For the records below, please print exactly and only the lines from the one with "7. After deleting" down to the one with "# ME 30: Electronics & Controls I", both ends included, omitting the pictures.

*** Opening MATERIAL PROVIDED ***

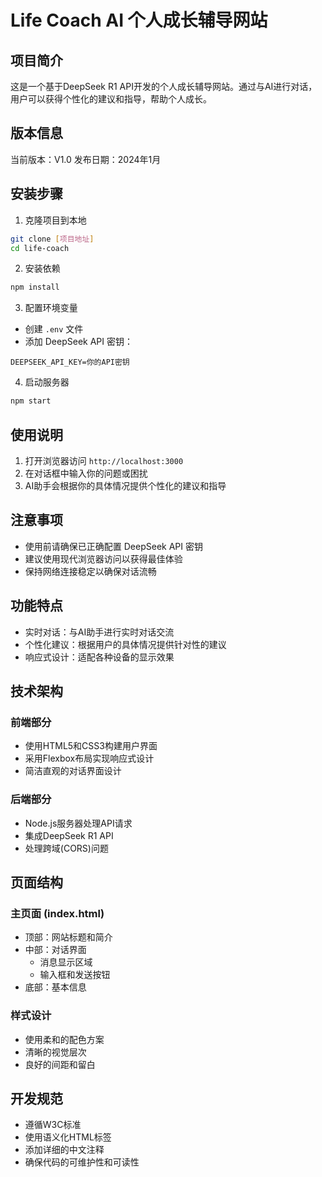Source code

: # Life Coach AI 个人成长辅导网站

## 项目简介
这是一个基于DeepSeek R1 API开发的个人成长辅导网站。通过与AI进行对话，用户可以获得个性化的建议和指导，帮助个人成长。

## 版本信息
当前版本：V1.0
发布日期：2024年1月

## 安装步骤
1. 克隆项目到本地
```bash
git clone [项目地址]
cd life-coach
```

2. 安装依赖
```bash
npm install
```

3. 配置环境变量
- 创建 `.env` 文件
- 添加 DeepSeek API 密钥：
```
DEEPSEEK_API_KEY=你的API密钥
```

4. 启动服务器
```bash
npm start
```

## 使用说明
1. 打开浏览器访问 `http://localhost:3000`
2. 在对话框中输入你的问题或困扰
3. AI助手会根据你的具体情况提供个性化的建议和指导

## 注意事项
- 使用前请确保已正确配置 DeepSeek API 密钥
- 建议使用现代浏览器访问以获得最佳体验
- 保持网络连接稳定以确保对话流畅

## 功能特点
- 实时对话：与AI助手进行实时对话交流
- 个性化建议：根据用户的具体情况提供针对性的建议
- 响应式设计：适配各种设备的显示效果

## 技术架构
### 前端部分
- 使用HTML5和CSS3构建用户界面
- 采用Flexbox布局实现响应式设计
- 简洁直观的对话界面设计

### 后端部分
- Node.js服务器处理API请求
- 集成DeepSeek R1 API
- 处理跨域(CORS)问题

## 页面结构
### 主页面 (index.html)
- 顶部：网站标题和简介
- 中部：对话界面
  - 消息显示区域
  - 输入框和发送按钮
- 底部：基本信息

### 样式设计
- 使用柔和的配色方案
- 清晰的视觉层次
- 良好的间距和留白

## 开发规范
- 遵循W3C标准
- 使用语义化HTML标签
- 添加详细的中文注释
- 确保代码的可维护性和可读性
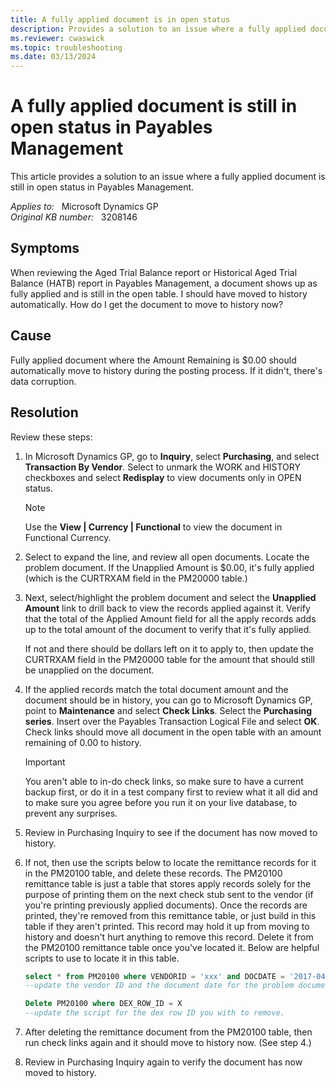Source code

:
 ```yaml
---
title: A fully applied document is in open status
description: Provides a solution to an issue where a fully applied document is still in open status in Payables Management.
ms.reviewer: cwaswick
ms.topic: troubleshooting
ms.date: 03/13/2024
---
```

# A fully applied document is still in open status in Payables Management

This article provides a solution to an issue where a fully applied document is still in open status in Payables Management.

_Applies to:_ &nbsp; Microsoft Dynamics GP  
_Original KB number:_ &nbsp; 3208146

## Symptoms

When reviewing the Aged Trial Balance report or Historical Aged Trial Balance (HATB) report in Payables Management, a document shows up as fully applied and is still in the open table. I should have moved to history automatically. How do I get the document to move to history now?

## Cause

Fully applied document where the Amount Remaining is $0.00 should automatically move to history during the posting process. If it didn't, there's data corruption.

## Resolution

Review these steps:

1. In Microsoft Dynamics GP, go to **Inquiry**, select **Purchasing**, and select **Transaction By Vendor**. Select to unmark the WORK and HISTORY checkboxes and select **Redisplay** to view documents only in OPEN status.

    > [!NOTE]
    > Use the **View | Currency | Functional** to view the document in Functional Currency.

2. Select to expand the line, and review all open documents. Locate the problem document. If the Unapplied Amount is $0.00, it's fully applied (which is the CURTRXAM field in the PM20000 table.)

3. Next, select/highlight the problem document and select the **Unapplied Amount** link to drill back to view the records applied against it. Verify that the total of the Applied Amount field for all the apply records adds up to the total amount of the document to verify that it's fully applied.

    If not and there should be dollars left on it to apply to, then update the CURTRXAM field in the PM20000 table for the amount that should still be unapplied on the document.

4. If the applied records match the total document amount and the document should be in history, you can go to Microsoft Dynamics GP, point to **Maintenance** and select **Check Links**. Select the **Purchasing series**. Insert over the Payables Transaction Logical File and select **OK**. Check links should move all document in the open table with an amount remaining of 0.00 to history.

    > [!IMPORTANT]
    > You aren't able to in-do check links, so make sure to have a current backup first, or do it in a test company first to review what it all did and to make sure you agree before you run it on your live database, to prevent any surprises.

5. Review in Purchasing Inquiry to see if the document has now moved to history.

6. If not, then use the scripts below to locate the remittance records for it in the PM20100 table, and delete these records. The PM20100 remittance table is just a table that stores apply records solely for the purpose of printing them on the next check stub sent to the vendor (if you're printing previously applied documents). Once the records are printed, they're removed from this remittance table, or just build in this table if they aren't printed. This record may hold it up from moving to history and doesn't hurt anything to remove this record. Delete it from the PM20100 remittance table once you've located it. Below are helpful scripts to use to locate it in this table.

    ```sql
    select * from PM20100 where VENDORID = 'xxx' and DOCDATE = '2017-04-12'
    --update the vendor ID and the document date for the problem document to help locate it.

    Delete PM20100 where DEX_ROW_ID = X
    --update the script for the dex row ID you with to remove.
    ```

7. After deleting the remittance document from the PM20100 table, then run check links again and it should move to history now. (See step 4.)

8. Review in Purchasing Inquiry again to verify the document has now moved to history.
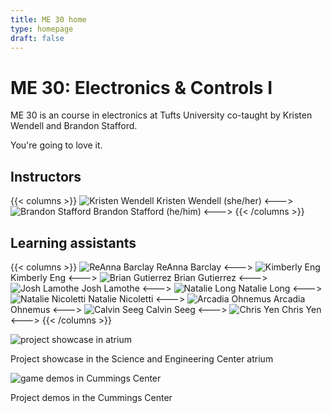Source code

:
 ```yaml
---
title: ME 30 home
type: homepage
draft: false
---
```


# ME 30: Electronics & Controls I

ME 30 is an course in electronics at Tufts University co-taught by Kristen Wendell and Brandon Stafford.

You're going to love it.

## Instructors

{{< columns >}}
![Kristen Wendell](/img/kristen-wendell.jpg)
Kristen Wendell (she/her)
<--->
![Brandon Stafford](/img/brandon-stafford.jpg)
Brandon Stafford (he/him)
<--->
{{< /columns >}}

## Learning assistants

{{< columns >}}
![ReAnna Barclay](/img/ReAnna.jpg)
ReAnna Barclay
<--->
![Kimberly Eng](/img/Kimberly.jpg)
Kimberly Eng
<--->
![Brian Gutierrez](/img/Brian.jpg)
Brian Gutierrez
<--->
![Josh Lamothe](/img/Josh.jpg)
Josh Lamothe
<--->
![Natalie Long](/img/NatalieL.jpg)
Natalie Long
<--->
![Natalie Nicoletti](/img/NatalieN.jpg)
Natalie Nicoletti
<--->
![Arcadia Ohnemus](/img/Arcadia.jpg)
Arcadia Ohnemus
<--->
![Calvin Seeg](/img/Calvin.jpg)
Calvin Seeg
<--->
![Chris Yen](/img/Chris.jpg)
Chris Yen 
<--->
{{< /columns >}}



![project showcase in atrium](/img/atrium-project-showcase-2021-11-16.jpg)

Project showcase in the Science and Engineering Center atrium

![game demos in Cummings Center](/img/GameDemos_2022.JPG)

Project demos in the Cummings Center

*** Closing MATERIAL PROVIDED ***

> _YOUR RESPONSE_:
7. After deleting the remittance document from the PM20100 table, then run check links again and it should move to history now. (See step 4.)

8. Review in Purchasing Inquiry again to verify the document has now moved to history.
Source code

:
 ```yaml
---
title: ME 30 home
type: homepage
draft: false
---
```


# ME 30: Electronics & Controls I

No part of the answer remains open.